KEIZER, Or. — The emptiness of the off-season is about to feel all too regular in baseball stadiums across the country.
“We were assured that this wasn't going to happen,” said CEO of the Salem-Keizer Volcanoes, Mickey Walker.
Walker’s fear became reality when major league baseball cut ties with dozens of minor league teams. Now, family-owned clubs like the Volcanoes are left out in the cold.
“My father has spent his entire life to build this. It's a very tough thing to swallow,” said Walker of his family’s 30-year investment in building this minor league team.
Every season for more than two decades, the Walker family and the Volcanoes worked with the San Francisco Giants, memories Walker holds dear.
“I've done every job there is to do in this ballpark,” said Walker. "I started when I was 7 years old, shagging fly balls, shagging home run balls behind the fence and bringing them back for 25 cents a pop. After that, I went from bat boy to clean-up crew, and taking out the trash, and picking up the stands after the games, to working the concessions, to eventually making it into the front office, and then eventually taking over a bigger role after I graduated college and stepping into a management position. It runs in my blood, and it runs in my family.”
Walker and his family’s job was to prepare players for the majors but, when Major League Baseball announced a new streamlined system with fewer players getting drafted and fewer minor league partners. Walker found out his team was cut through a tweet.
“I can't say that there weren't tears shed on my family's part,” said Walker.
The 25 years they spent building a legacy was seemingly swept away overnight.
“We didn't really have much of an opportunity to fight for ourselves or to fight for the community. We kind of had to sit back and be spectators as our fate was dictated to us by other people, other organizations,” said Walker.
These cuts forced minor league teams across the country to lay off their staff and shut down. COVID-19 was strike three.
“It just made it easier for major league baseball to kind of push this plan through, knowing that the organization of minor league baseball was crippled because of, because of the pandemic, and minor league baseball was unable to put up a reasonable fight,” said Walker.
This loss goes beyond jobs. It’s a loss of community.
“I think that that's really one of the most devastating parts of this plan is I think they're going to lose a lot of people who you know might not have been fans of baseball if it wasn't for their local minor league team,” said Walker.
At the Volcanoes stadium, there are no games for fans to attend. The only play this stadium sees is practice for a nearby college team.

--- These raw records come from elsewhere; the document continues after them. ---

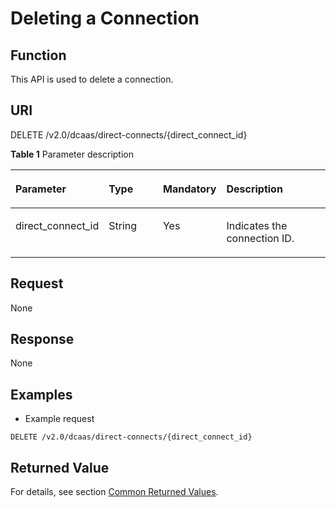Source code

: # Deleting a Connection<a name="en-dc_topic_0055025317"></a>

## Function<a name="section43031324205035"></a>

This API is used to delete a connection.

## URI<a name="section29996404205035"></a>

DELETE /v2.0/dcaas/direct-connects/\{direct\_connect\_id\}

**Table  1**  Parameter description

<a name="table332210240312"></a>
<table><thead align="left"><tr id="row163310241312"><th class="cellrowborder" valign="top" width="19.388061193880613%" id="mcps1.2.5.1.1"><p id="p16331182453110"><a name="p16331182453110"></a><a name="p16331182453110"></a>Parameter</p>
</th>
<th class="cellrowborder" valign="top" width="21.42785721427857%" id="mcps1.2.5.1.2"><p id="p433132411319"><a name="p433132411319"></a><a name="p433132411319"></a><strong id="b842352706165439"><a name="b842352706165439"></a><a name="b842352706165439"></a>Type</strong></p>
</th>
<th class="cellrowborder" valign="top" width="16.328367163283673%" id="mcps1.2.5.1.3"><p id="p1331132453112"><a name="p1331132453112"></a><a name="p1331132453112"></a><strong id="b842352706192549"><a name="b842352706192549"></a><a name="b842352706192549"></a>Mandatory</strong></p>
</th>
<th class="cellrowborder" valign="top" width="42.85571442855714%" id="mcps1.2.5.1.4"><p id="p933116245312"><a name="p933116245312"></a><a name="p933116245312"></a><strong id="b84235270615331"><a name="b84235270615331"></a><a name="b84235270615331"></a>Description</strong></p>
</th>
</tr>
</thead>
<tbody><tr id="row17331122423114"><td class="cellrowborder" valign="top" width="19.388061193880613%" headers="mcps1.2.5.1.1 "><p id="p233116246318"><a name="p233116246318"></a><a name="p233116246318"></a>direct_connect_id</p>
</td>
<td class="cellrowborder" valign="top" width="21.42785721427857%" headers="mcps1.2.5.1.2 "><p id="p83314249313"><a name="p83314249313"></a><a name="p83314249313"></a>String</p>
</td>
<td class="cellrowborder" valign="top" width="16.328367163283673%" headers="mcps1.2.5.1.3 "><p id="p11331112493112"><a name="p11331112493112"></a><a name="p11331112493112"></a>Yes</p>
</td>
<td class="cellrowborder" valign="top" width="42.85571442855714%" headers="mcps1.2.5.1.4 "><p id="p8331172463114"><a name="p8331172463114"></a><a name="p8331172463114"></a>Indicates the connection ID.</p>
</td>
</tr>
</tbody>
</table>

## Request<a name="section54655929205035"></a>

None

## Response<a name="section48616095205035"></a>

None

## Examples<a name="section7653394205035"></a>

-   Example request

```
DELETE /v2.0/dcaas/direct-connects/{direct_connect_id}
```

## Returned Value<a name="section19131184615323"></a>

For details, see section  [Common Returned Values](common-returned-values.md).

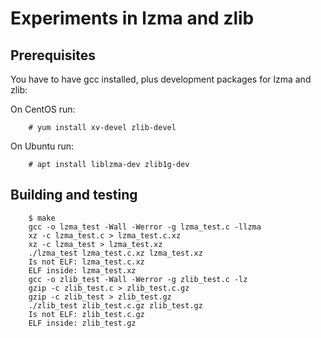 Experiments in lzma and zlib
============================

Prerequisites
-------------

You have to have gcc installed, plus development packages for lzma and zlib:

On CentOS run:

```
    # yum install xv-devel zlib-devel
```

On Ubuntu run:

```
    # apt install liblzma-dev zlib1g-dev
```

Building and testing
--------------------

```
    $ make
    gcc -o lzma_test -Wall -Werror -g lzma_test.c -llzma
    xz -c lzma_test.c > lzma_test.c.xz
    xz -c lzma_test > lzma_test.xz
    ./lzma_test lzma_test.c.xz lzma_test.xz
    Is not ELF: lzma_test.c.xz
    ELF inside: lzma_test.xz
    gcc -o zlib_test -Wall -Werror -g zlib_test.c -lz
    gzip -c zlib_test.c > zlib_test.c.gz
    gzip -c zlib_test > zlib_test.gz
    ./zlib_test zlib_test.c.gz zlib_test.gz
    Is not ELF: zlib_test.c.gz
    ELF inside: zlib_test.gz

```
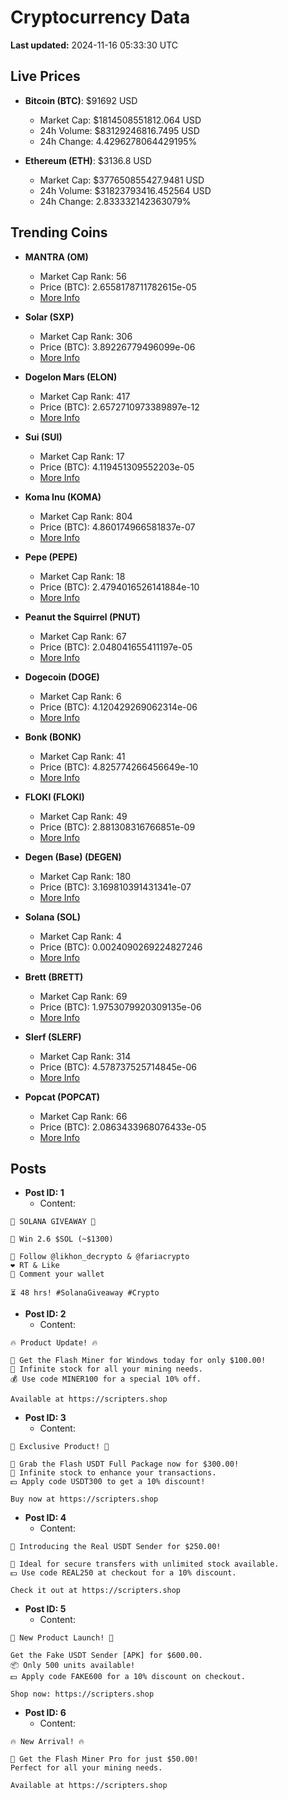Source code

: # Cryptocurrency Data

**Last updated:** 2024-11-16 05:33:30 UTC

## Live Prices
- **Bitcoin (BTC)**: $91692 USD
  - Market Cap: $1814508551812.064 USD
  - 24h Volume: $83129246816.7495 USD
  - 24h Change: 4.4296278064429195%

- **Ethereum (ETH)**: $3136.8 USD
  - Market Cap: $377650855427.9481 USD
  - 24h Volume: $31823793416.452564 USD
  - 24h Change: 2.833332142363079%

## Trending Coins
- **MANTRA (OM)**
  - Market Cap Rank: 56
  - Price (BTC): 2.6558178711782615e-05
  - [More Info](https://www.coingecko.com/en/coins/mantra)

- **Solar (SXP)**
  - Market Cap Rank: 306
  - Price (BTC): 3.89226779496099e-06
  - [More Info](https://www.coingecko.com/en/coins/solar-2)

- **Dogelon Mars (ELON)**
  - Market Cap Rank: 417
  - Price (BTC): 2.6572710973389897e-12
  - [More Info](https://www.coingecko.com/en/coins/dogelon-mars)

- **Sui (SUI)**
  - Market Cap Rank: 17
  - Price (BTC): 4.119451309552203e-05
  - [More Info](https://www.coingecko.com/en/coins/sui)

- **Koma Inu (KOMA)**
  - Market Cap Rank: 804
  - Price (BTC): 4.860174966581837e-07
  - [More Info](https://www.coingecko.com/en/coins/koma-inu)

- **Pepe (PEPE)**
  - Market Cap Rank: 18
  - Price (BTC): 2.4794016526141884e-10
  - [More Info](https://www.coingecko.com/en/coins/pepe)

- **Peanut the Squirrel (PNUT)**
  - Market Cap Rank: 67
  - Price (BTC): 2.048041655411197e-05
  - [More Info](https://www.coingecko.com/en/coins/peanut-the-squirrel)

- **Dogecoin (DOGE)**
  - Market Cap Rank: 6
  - Price (BTC): 4.120429269062314e-06
  - [More Info](https://www.coingecko.com/en/coins/dogecoin)

- **Bonk (BONK)**
  - Market Cap Rank: 41
  - Price (BTC): 4.825774266456649e-10
  - [More Info](https://www.coingecko.com/en/coins/bonk)

- **FLOKI (FLOKI)**
  - Market Cap Rank: 49
  - Price (BTC): 2.881308316766851e-09
  - [More Info](https://www.coingecko.com/en/coins/floki)

- **Degen (Base) (DEGEN)**
  - Market Cap Rank: 180
  - Price (BTC): 3.169810391431341e-07
  - [More Info](https://www.coingecko.com/en/coins/degen-base)

- **Solana (SOL)**
  - Market Cap Rank: 4
  - Price (BTC): 0.0024090269224827246
  - [More Info](https://www.coingecko.com/en/coins/solana)

- **Brett (BRETT)**
  - Market Cap Rank: 69
  - Price (BTC): 1.9753079920309135e-06
  - [More Info](https://www.coingecko.com/en/coins/brett-2)

- **Slerf (SLERF)**
  - Market Cap Rank: 314
  - Price (BTC): 4.578737525714845e-06
  - [More Info](https://www.coingecko.com/en/coins/slerf)

- **Popcat (POPCAT)**
  - Market Cap Rank: 66
  - Price (BTC): 2.0863433968076433e-05
  - [More Info](https://www.coingecko.com/en/coins/popcat)

## Posts
- **Post ID: 1**
  - Content:
```
🚀 SOLANA GIVEAWAY 🚀

🎁 Win 2.6 $SOL (~$1300)

🤝 Follow @likhon_decrypto & @fariacrypto
❤️ RT & Like
💬 Comment your wallet

⏳ 48 hrs! #SolanaGiveaway #Crypto
```

- **Post ID: 2**
  - Content:
```
🔥 Product Update! 🔥

🚀 Get the Flash Miner for Windows today for only $100.00!
🔋 Infinite stock for all your mining needs.
💰 Use code MINER100 for a special 10% off.

Available at https://scripters.shop
```

- **Post ID: 3**
  - Content:
```
🎁 Exclusive Product! 🎁

💸 Grab the Flash USDT Full Package now for $300.00!
🎉 Infinite stock to enhance your transactions.
💵 Apply code USDT300 to get a 10% discount!

Buy now at https://scripters.shop
```

- **Post ID: 4**
  - Content:
```
💎 Introducing the Real USDT Sender for $250.00!

💼 Ideal for secure transfers with unlimited stock available.
💵 Use code REAL250 at checkout for a 10% discount.

Check it out at https://scripters.shop
```

- **Post ID: 5**
  - Content:
```
🚀 New Product Launch! 🚀

Get the Fake USDT Sender [APK] for $600.00.
📦 Only 500 units available!
💵 Apply code FAKE600 for a 10% discount on checkout.

Shop now: https://scripters.shop
```

- **Post ID: 6**
  - Content:
```
🔥 New Arrival! 🔥

💸 Get the Flash Miner Pro for just $50.00!
Perfect for all your mining needs.

Available at https://scripters.shop
```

It’s players like these that Walker is most worried about.
Now, there are even fewer paths for them to reach the major leagues.
Without teams like the Volcanoes, players like Tony Torcato would never have lived his dream.
“I was drafted out of Woodland High School in the first round by the San Francisco Giants,” said Torcato. “My first year of professional ball, I came right here to the Salem-Keizer Volcanoes."
Torcato played in the majors for several seasons.
“It was the highlight of my life,” said Torcato.
A few short years later, he dropped back to minor league ball, fighting to earn a spot at the top once again.
“You have to play your whole life and you know it's, it's a grind,” said Torcato. “It’s going to be a lot tougher for guys.”
Not only tougher for the players, but tougher for this team to survive, but the Walkers knew this setback wasn’t their final out.
“I was born and raised here in Keizer,” said Walker. “I love this community and we're willing to do everything within our power to keep playing high level baseball here for decades to come.”
So, the volcanoes are starting up an independent four-team league. Tony will manage one of those teams with Mickey by his side. This new league will not have Major League Baseball affiliations, but it will bring big opportunities for all who partake.
“I wish the tryouts were tomorrow,” said Torcato. I'm so excited to get back out!”
“I want this to be a sport for players who are looked over, players who for whatever reason weren't giving their due opportunity,” said Walker. “Players who were just looking for a second chance to continue to live out their dreams.”
A second chance for America’s game to reach families even in the smallest communities, a chance for this stadium to see its legacy through.
“It was a field of dreams,” said Walker. “It was where dreams were going to become true. Where dreams were made, and we don't plan on that stopping. There's a lot more baseball left to be played here.”